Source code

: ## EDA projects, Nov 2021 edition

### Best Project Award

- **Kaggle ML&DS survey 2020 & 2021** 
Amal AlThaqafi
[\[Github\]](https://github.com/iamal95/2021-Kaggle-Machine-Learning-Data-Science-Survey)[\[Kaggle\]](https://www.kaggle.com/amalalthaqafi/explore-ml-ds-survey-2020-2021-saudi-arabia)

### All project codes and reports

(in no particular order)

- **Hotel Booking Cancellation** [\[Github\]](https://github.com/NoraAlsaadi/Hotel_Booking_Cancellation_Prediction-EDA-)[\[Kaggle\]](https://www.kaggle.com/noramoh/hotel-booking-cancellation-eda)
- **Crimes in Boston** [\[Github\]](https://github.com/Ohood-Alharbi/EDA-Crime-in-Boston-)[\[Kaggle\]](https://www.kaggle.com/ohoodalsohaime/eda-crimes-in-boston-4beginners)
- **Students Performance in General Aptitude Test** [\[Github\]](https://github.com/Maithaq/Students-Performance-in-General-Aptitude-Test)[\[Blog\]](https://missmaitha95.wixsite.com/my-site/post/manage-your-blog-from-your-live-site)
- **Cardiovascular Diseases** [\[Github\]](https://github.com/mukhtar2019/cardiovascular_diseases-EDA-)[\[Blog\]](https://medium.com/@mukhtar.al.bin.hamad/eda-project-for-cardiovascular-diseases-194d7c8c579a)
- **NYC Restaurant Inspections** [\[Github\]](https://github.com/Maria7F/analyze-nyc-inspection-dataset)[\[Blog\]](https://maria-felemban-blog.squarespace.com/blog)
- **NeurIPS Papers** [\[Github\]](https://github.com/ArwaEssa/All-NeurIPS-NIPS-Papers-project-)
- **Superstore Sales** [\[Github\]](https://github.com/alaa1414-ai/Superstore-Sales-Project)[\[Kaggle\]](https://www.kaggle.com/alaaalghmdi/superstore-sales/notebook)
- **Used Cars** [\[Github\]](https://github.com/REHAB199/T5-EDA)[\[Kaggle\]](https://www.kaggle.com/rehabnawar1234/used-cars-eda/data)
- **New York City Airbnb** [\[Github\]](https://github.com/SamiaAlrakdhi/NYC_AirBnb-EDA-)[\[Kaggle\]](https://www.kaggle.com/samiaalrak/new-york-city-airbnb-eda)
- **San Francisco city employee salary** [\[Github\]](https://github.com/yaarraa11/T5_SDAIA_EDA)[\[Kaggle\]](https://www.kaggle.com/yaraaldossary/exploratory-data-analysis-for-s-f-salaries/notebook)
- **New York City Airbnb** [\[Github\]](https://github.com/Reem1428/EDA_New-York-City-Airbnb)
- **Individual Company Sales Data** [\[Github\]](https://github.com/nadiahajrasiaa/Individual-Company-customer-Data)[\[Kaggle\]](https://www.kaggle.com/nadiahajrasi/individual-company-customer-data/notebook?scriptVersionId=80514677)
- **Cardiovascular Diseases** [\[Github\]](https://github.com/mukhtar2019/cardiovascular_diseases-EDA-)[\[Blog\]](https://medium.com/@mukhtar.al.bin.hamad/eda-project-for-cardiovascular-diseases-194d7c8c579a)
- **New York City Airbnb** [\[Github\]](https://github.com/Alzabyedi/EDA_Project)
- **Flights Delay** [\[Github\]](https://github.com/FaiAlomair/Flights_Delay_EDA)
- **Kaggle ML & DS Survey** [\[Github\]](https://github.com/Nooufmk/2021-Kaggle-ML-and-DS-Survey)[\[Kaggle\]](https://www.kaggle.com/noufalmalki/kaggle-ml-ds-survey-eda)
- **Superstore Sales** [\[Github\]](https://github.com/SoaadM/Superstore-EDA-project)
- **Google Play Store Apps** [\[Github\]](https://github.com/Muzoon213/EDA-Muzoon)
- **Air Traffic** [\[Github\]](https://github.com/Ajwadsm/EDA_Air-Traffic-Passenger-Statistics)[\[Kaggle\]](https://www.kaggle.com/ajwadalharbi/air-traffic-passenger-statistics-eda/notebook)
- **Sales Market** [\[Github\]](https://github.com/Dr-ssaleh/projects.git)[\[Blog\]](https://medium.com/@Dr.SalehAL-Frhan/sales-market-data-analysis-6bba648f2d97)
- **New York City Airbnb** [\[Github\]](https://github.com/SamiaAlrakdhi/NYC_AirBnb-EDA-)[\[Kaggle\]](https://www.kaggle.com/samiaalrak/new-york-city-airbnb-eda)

============

> The problem
A complete, exact transcription of the data above is required.

> Solved exercise
Source code

: ## EDA projects, Nov 2021 edition

### Best Project Award

- **Kaggle ML&DS survey 2020 & 2021** 
Amal AlThaqafi
[\[Github\]](https://github.com/iamal95/2021-Kaggle-Machine-Learning-Data-Science-Survey)[\[Kaggle\]](https://www.kaggle.com/amalalthaqafi/explore-ml-ds-survey-2020-2021-saudi-arabia)

### All project codes and reports

(in no particular order)

- **Hotel Booking Cancellation** [\[Github\]](https://github.com/NoraAlsaadi/Hotel_Booking_Cancellation_Prediction-EDA-)[\[Kaggle\]](https://www.kaggle.com/noramoh/hotel-booking-cancellation-eda)
- **Crimes in Boston** [\[Github\]](https://github.com/Ohood-Alharbi/EDA-Crime-in-Boston-)[\[Kaggle\]](https://www.kaggle.com/ohoodalsohaime/eda-crimes-in-boston-4beginners)
- **Students Performance in General Aptitude Test** [\[Github\]](https://github.com/Maithaq/Students-Performance-in-General-Aptitude-Test)[\[Blog\]](https://missmaitha95.wixsite.com/my-site/post/manage-your-blog-from-your-live-site)
- **Cardiovascular Diseases** [\[Github\]](https://github.com/mukhtar2019/cardiovascular_diseases-EDA-)[\[Blog\]](https://medium.com/@mukhtar.al.bin.hamad/eda-project-for-cardiovascular-diseases-194d7c8c579a)
- **NYC Restaurant Inspections** [\[Github\]](https://github.com/Maria7F/analyze-nyc-inspection-dataset)[\[Blog\]](https://maria-felemban-blog.squarespace.com/blog)
- **NeurIPS Papers** [\[Github\]](https://github.com/ArwaEssa/All-NeurIPS-NIPS-Papers-project-)
- **Superstore Sales** [\[Github\]](https://github.com/alaa1414-ai/Superstore-Sales-Project)[\[Kaggle\]](https://www.kaggle.com/alaaalghmdi/superstore-sales/notebook)
- **Used Cars** [\[Github\]](https://github.com/REHAB199/T5-EDA)[\[Kaggle\]](https://www.kaggle.com/rehabnawar1234/used-cars-eda/data)
- **New York City Airbnb** [\[Github\]](https://github.com/SamiaAlrakdhi/NYC_AirBnb-EDA-)[\[Kaggle\]](https://www.kaggle.com/samiaalrak/new-york-city-airbnb-eda)
- **San Francisco city employee salary** [\[Github\]](https://github.com/yaarraa11/T5_SDAIA_EDA)[\[Kaggle\]](https://www.kaggle.com/yaraaldossary/exploratory-data-analysis-for-s-f-salaries/notebook)
- **New York City Airbnb** [\[Github\]](https://github.com/Reem1428/EDA_New-York-City-Airbnb)
- **Individual Company Sales Data** [\[Github\]](https://github.com/nadiahajrasiaa/Individual-Company-customer-Data)[\[Kaggle\]](https://www.kaggle.com/nadiahajrasi/individual-company-customer-data/notebook?scriptVersionId=80514677)
- **Cardiovascular Diseases** [\[Github\]](https://github.com/mukhtar2019/cardiovascular_diseases-EDA-)[\[Blog\]](https://medium.com/@mukhtar.al.bin.hamad/eda-project-for-cardiovascular-diseases-194d7c8c579a)
- **New York City Airbnb** [\[Github\]](https://github.com/Alzabyedi/EDA_Project)
- **Flights Delay** [\[Github\]](https://github.com/FaiAlomair/Flights_Delay_EDA)
- **Kaggle ML & DS Survey** [\[Github\]](https://github.com/Nooufmk/2021-Kaggle-ML-and-DS-Survey)[\[Kaggle\]](https://www.kaggle.com/noufalmalki/kaggle-ml-ds-survey-eda)
- **Superstore Sales** [\[Github\]](https://github.com/SoaadM/Superstore-EDA-project)
- **Google Play Store Apps** [\[Github\]](https://github.com/Muzoon213/EDA-Muzoon)
- **Air Traffic** [\[Github\]](https://github.com/Ajwadsm/EDA_Air-Traffic-Passenger-Statistics)[\[Kaggle\]](https://www.kaggle.com/ajwadalharbi/air-traffic-passenger-statistics-eda/notebook)
- **Sales Market** [\[Github\]](https://github.com/Dr-ssaleh/projects.git)[\[Blog\]](https://medium.com/@Dr.SalehAL-Frhan/sales-market-data-analysis-6bba648f2d97)
- **New York City Airbnb** [\[Github\]](https://github.com/SamiaAlrakdhi/NYC_AirBnb-EDA-)[\[Kaggle\]](https://www.kaggle.com/samiaalrak/new-york-city-airbnb-eda)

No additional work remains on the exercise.